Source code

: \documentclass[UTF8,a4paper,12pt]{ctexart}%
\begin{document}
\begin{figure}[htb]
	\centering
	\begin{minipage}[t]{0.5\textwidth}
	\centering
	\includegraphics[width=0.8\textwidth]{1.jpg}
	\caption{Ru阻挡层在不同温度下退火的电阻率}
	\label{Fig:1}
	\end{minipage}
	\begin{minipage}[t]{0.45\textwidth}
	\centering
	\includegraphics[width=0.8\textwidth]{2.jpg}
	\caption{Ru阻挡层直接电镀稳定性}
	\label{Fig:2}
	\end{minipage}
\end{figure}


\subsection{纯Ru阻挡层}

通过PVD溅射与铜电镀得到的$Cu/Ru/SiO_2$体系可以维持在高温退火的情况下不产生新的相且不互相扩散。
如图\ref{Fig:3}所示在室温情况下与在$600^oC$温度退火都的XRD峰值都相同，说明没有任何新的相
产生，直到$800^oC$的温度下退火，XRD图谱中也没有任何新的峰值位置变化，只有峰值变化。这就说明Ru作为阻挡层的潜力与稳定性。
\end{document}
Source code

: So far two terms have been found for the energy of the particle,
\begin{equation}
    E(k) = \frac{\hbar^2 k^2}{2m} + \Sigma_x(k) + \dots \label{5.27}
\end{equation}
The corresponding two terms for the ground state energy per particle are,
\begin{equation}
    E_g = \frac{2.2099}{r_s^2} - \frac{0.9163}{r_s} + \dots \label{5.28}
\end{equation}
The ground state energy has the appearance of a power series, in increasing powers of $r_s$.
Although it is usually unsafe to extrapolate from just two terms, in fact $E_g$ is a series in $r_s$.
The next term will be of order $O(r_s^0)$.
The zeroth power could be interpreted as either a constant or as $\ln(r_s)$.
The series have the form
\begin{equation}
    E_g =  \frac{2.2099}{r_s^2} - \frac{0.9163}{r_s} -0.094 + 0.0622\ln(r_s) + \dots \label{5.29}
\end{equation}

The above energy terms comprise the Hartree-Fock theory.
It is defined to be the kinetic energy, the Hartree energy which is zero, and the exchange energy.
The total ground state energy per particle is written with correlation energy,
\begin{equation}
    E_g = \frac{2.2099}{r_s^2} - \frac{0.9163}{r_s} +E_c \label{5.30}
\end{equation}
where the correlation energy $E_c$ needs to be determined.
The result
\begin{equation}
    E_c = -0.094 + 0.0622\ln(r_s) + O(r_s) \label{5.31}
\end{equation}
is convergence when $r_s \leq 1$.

──────────

ASSIGNED TASK:
The lines from the first of the entries through the line holding "The zeroth power" are to be restated word for word, and no others.

EXERCISE SOLUTION:
Source code

: \documentclass[UTF8,a4paper,12pt]{ctexart}%
\begin{document}
\begin{figure}[htb]
	\centering
	\begin{minipage}[t]{0.5\textwidth}
	\centering
	\includegraphics[width=0.8\textwidth]{1.jpg}
	\caption{Ru阻挡层在不同温度下退火的电阻率}
	\label{Fig:1}
	\end{minipage}
	\begin{minipage}[t]{0.45\textwidth}
	\centering
	\includegraphics[width=0.8\textwidth]{2.jpg}
	\caption{Ru阻挡层直接电镀稳定性}
	\label{Fig:2}
	\end{minipage}
\end{figure}


\subsection{纯Ru阻挡层}

通过PVD溅射与铜电镀得到的$Cu/Ru/SiO_2$体系可以维持在高温退火的情况下不产生新的相且不互相扩散。
如图\ref{Fig:3}所示在室温情况下与在$600^oC$温度退火都的XRD峰值都相同，说明没有任何新的相
产生，直到$800^oC$的温度下退火，XRD图谱中也没有任何新的峰值位置变化，只有峰值变化。这就说明Ru作为阻挡层的潜力与稳定性。
\end{document}
Source code

: So far two terms have been found for the energy of the particle,
\begin{equation}
    E(k) = \frac{\hbar^2 k^2}{2m} + \Sigma_x(k) + \dots \label{5.27}
\end{equation}
The corresponding two terms for the ground state energy per particle are,
\begin{equation}
    E_g = \frac{2.2099}{r_s^2} - \frac{0.9163}{r_s} + \dots \label{5.28}
\end{equation}
The ground state energy has the appearance of a power series, in increasing powers of $r_s$.
Although it is usually unsafe to extrapolate from just two terms, in fact $E_g$ is a series in $r_s$.
The next term will be of order $O(r_s^0)$.
The zeroth power could be interpreted as either a constant or as $\ln(r_s)$.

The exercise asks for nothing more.